Alone, I wander aimlessly.
I come to the hill under the starry sky;
the place where we had met.

A single tear runs down my cheek
to be lost just as I lost you.
A blaze of white fire streaks across the sky
and I suddenly find myself remembering again
the night of the shooting star.

What did you wish for,
that night on this hill?
I can't remember your answer.
I wonder if your wish came true?
My mind drifts back in time.

It was all so perfect, back then,
with our fingers intertwined,
or simply walking in the afternoon,
the sun shining on our faces
and the rest of the world at our backs.

And when the rain began to fall,
I'd grumbled then, putting on a scowl.
But you laughed and took me by the hand
and we went dancing in the rain
until the sun shone again.

You've always said people wasted your time
but you always had time for me.
I never thought I was good enough
but you shook your head and smiled at me,
banishing all the doubt.

When you smiled, the world got just a little brighter,
and when you laughed, there was no such thing as pain.
I felt so small beside your vast brightness
but you fixed me with your gentle gaze
and for a while, I could believe...

I should have known then.
It was all too perfect.
I should have known it couldn't last.
Now it's too late to say goodbye,
too late to say I love you.

The rain pounds on my heavy heart
almost masking the tears.
A single rose beside the stone.
You didn't leave on purpose
so why do I feel so betrayed...?

Was it all the promises you made
that you can no longer keep?
You were my hope, my courage,
my friend, my everything.
Now everything's buried with you.

The people surrounding me are so close
but I couldn't be farther away.
They tell me it's alright, but it's not, is it?
because they think the young don't understand love.
They don't realize I had loved you.

No one else seems to notice anymore
and time moves on without you.
I find myself turning around desperately.
I thought I heard your voice but
it was only the wind.

... Time has passed since then.
I am still only half a person
but my heart is all my own, right?
So... is it okay to cry?
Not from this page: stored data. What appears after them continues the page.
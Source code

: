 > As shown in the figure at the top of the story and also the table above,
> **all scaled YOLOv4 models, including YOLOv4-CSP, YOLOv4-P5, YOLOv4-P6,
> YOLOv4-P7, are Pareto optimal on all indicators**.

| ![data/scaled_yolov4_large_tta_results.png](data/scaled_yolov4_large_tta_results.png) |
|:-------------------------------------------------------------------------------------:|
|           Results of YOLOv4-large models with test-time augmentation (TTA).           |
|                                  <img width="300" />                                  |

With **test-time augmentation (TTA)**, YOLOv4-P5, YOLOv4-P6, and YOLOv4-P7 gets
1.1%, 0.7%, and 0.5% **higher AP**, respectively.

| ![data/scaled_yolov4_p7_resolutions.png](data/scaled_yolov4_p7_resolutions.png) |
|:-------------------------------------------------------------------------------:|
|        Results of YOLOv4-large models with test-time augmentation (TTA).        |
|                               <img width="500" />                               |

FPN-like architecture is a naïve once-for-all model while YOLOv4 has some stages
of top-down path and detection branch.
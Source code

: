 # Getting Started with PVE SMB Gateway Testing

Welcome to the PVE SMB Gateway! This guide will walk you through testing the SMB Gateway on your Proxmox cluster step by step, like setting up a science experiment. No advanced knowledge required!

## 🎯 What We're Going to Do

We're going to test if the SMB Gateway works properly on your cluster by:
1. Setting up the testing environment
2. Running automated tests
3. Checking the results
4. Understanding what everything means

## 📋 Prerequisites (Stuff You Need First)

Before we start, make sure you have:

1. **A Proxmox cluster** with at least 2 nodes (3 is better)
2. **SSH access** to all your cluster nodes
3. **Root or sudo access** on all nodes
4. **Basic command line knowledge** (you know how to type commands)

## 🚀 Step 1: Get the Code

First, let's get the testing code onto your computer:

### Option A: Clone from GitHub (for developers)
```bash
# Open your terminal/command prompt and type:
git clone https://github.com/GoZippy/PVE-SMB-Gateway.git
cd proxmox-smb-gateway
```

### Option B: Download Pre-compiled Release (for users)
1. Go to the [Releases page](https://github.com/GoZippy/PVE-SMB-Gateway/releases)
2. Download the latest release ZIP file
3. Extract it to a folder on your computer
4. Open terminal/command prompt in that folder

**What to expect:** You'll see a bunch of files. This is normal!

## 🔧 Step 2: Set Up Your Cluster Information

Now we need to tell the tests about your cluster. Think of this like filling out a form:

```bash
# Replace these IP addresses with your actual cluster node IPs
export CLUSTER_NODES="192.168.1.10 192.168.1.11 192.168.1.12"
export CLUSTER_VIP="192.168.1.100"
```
No... Is it okay to smile?
It feels like such a sin now.

But I will go on
because I think you would want that for me,
and because here, beneath the shooting star
I make my own wish:
to meet you again someday.

What did you wish for,
on that night of the shoooting star?
I think I can remember now... your answer.
I suddenly find myself laughing through my tears.
You're that shooting star I see now, aren't you?